Stress–strain curve and elastic behavior of the fibrotic lung with usual interstitial pneumonia pattern during protective mechanical ventilation

• Published in: Scientific reports Vol. 14; no. 1; pp. 13158 - 13
• Main Authors: Tonelli, Roberto, Rizzoni, Raffaella, Grasso, Salvatore, Cortegiani, Andrea, Ball, Lorenzo, Samarelli, Anna Valeria, Fantini, Riccardo, Bruzzi, Giulia, Tabbì, Luca, Cerri, Stefania, Manicardi, Linda, Andrisani, Dario, Gozzi, Filippo, Castaniere, Ivana, Smit, Marry R., Paulus, Frederique, Bos, Lieuwe D. J., Clini, Enrico, Marchioni, Alessandro
• Format: Journal Article
• Language: English
• Published: London Nature Publishing Group UK 07.06.2024; Nature Publishing Group; Nature Portfolio
• Subjects: 692/308; 692/699/1785; 692/699/1785/3193; Aged; Body mass index; Collagen; Deformation; Elasticity; Elastin; Extracellular matrix; Female; Fibrosis; Humanities and Social Sciences; Humans; Idiopathic pulmonary fibrosis; Interstitial lung disease; Lung - pathology; Lung - physiopathology; Lung Diseases, Interstitial - physiopathology; Lung elastance; Lung fibrosis; Lungs; Male; Mathematical models; Mechanical ventilation; Mechanics; Middle Aged; Models, Theoretical; multidisciplinary; Parenchyma; Pneumonia; Pulmonary Fibrosis - metabolism; Pulmonary Fibrosis - physiopathology; Respiration; Respiration, Artificial - adverse effects; Respiratory distress syndrome; Respiratory Distress Syndrome - physiopathology; Respiratory Mechanics - physiology; Science; Science (multidisciplinary); Strain; Stress; Stress, Mechanical; Stress-strain curves; Ventilation; Ventilator-Induced Lung Injury - physiopathology; Acute respiratory distress syndrome; Usual interstitial pneumonia; Lung elastance; Idiopathic pulmonary fibrosis; Specific elastance; Respiratory mechanics; End-inspiratory transpulmonary pressure; Ventilator-induced lung injury; Interstitial lung disease; Lung fibrosis; Stress; Strain; Transpulmonary pressure; Invasive mechanical ventilation; End-expiratory transpulmonary pressure; Acute respiratory failure
• ISSN: 2045-2322; 2045-2322
• DOI: 10.1038/s41598-024-63670-z

Patients with acute exacerbation of lung fibrosis with usual interstitial pneumonia (EUIP) pattern are at increased risk for ventilator-induced lung injury (VILI) and mortality when exposed to mechanical ventilation (MV).
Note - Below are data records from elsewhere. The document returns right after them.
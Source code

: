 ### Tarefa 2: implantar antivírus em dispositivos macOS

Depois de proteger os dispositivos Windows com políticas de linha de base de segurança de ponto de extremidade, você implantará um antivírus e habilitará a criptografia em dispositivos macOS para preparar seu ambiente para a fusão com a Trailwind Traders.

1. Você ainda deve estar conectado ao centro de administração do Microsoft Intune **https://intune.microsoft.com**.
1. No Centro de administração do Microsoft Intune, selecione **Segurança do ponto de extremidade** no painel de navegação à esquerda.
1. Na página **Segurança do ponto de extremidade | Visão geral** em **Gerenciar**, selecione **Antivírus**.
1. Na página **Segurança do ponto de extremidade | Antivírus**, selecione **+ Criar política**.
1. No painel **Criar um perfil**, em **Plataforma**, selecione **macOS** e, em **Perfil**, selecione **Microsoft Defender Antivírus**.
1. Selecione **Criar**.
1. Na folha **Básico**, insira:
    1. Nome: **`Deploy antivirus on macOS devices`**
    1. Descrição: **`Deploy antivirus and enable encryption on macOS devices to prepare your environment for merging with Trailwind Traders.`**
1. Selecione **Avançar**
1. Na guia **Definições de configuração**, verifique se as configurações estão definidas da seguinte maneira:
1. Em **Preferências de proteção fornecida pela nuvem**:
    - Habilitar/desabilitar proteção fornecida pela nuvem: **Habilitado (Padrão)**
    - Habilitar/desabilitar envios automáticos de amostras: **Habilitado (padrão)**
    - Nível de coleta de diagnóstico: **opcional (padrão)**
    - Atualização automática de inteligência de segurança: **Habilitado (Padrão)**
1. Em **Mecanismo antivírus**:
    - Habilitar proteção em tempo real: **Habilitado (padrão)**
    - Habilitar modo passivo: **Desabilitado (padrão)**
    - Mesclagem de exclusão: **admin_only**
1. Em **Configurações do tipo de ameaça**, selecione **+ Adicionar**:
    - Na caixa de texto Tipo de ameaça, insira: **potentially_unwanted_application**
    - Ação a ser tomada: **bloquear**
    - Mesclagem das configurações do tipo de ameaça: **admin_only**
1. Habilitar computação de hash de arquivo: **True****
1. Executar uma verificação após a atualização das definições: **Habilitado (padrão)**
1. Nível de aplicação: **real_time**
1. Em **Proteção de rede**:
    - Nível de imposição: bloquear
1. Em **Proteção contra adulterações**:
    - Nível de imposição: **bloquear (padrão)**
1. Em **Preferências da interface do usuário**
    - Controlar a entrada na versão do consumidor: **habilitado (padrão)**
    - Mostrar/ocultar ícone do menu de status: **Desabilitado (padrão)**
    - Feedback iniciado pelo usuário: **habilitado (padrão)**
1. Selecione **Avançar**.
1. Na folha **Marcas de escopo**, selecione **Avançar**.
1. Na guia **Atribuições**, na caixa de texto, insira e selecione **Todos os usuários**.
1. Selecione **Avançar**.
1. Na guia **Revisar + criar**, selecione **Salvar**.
Yet, lack of a mechanical model describing UIP-lung deformation during MV represents a research gap. Aim of this study was to develop a constitutive mathematical model for UIP-lung deformation during lung protective MV based on the stress–strain behavior and the specific elastance of patients with EUIP as compared to that of acute respiratory distress syndrome (ARDS) and healthy lung. Partitioned lung and chest wall mechanics were assessed for patients with EUIP and primary ARDS (1:1 matched based on body mass index and PaO 2 /FiO 2 ratio) during a PEEP trial performed within 24 h from intubation. Patient’s stress–strain curve and the lung specific elastance were computed and compared with those of healthy lungs, derived from literature. Respiratory mechanics were used to fit a novel mathematical model of the lung describing mechanical-inflation-induced lung parenchyma deformation, differentiating the contributions of elastin and collagen, the main components of lung extracellular matrix. Five patients with EUIP and 5 matched with primary ARDS were included and analyzed. Global strain was not different at low PEEP between the groups. Overall specific elastance was significantly higher in EUIP as compared to ARDS (28.9 [22.8–33.2] cmH 2 O versus 11.4 [10.3–14.6] cmH 2 O, respectively). Compared to ARDS and healthy lung, the stress/strain curve of EUIP showed a steeper increase, crossing the VILI threshold stress risk for strain values greater than 0.55. The contribution of elastin was prevalent at lower strains, while the contribution of collagen was prevalent at large strains. The stress/strain curve for collagen showed an upward shift passing from ARDS and healthy lungs to EUIP lungs. During MV, patients with EUIP showed different respiratory mechanics, stress–strain curve and specific elastance as compared to ARDS patients and healthy subjects and may experience VILI even when protective MV is applied. According to our mathematical model of lung deformation during mechanical inflation, the elastic response of UIP-lung is peculiar and different from ARDS. Our data suggest that patients with EUIP experience VILI with ventilatory setting that are lung-protective for patients with ARDS.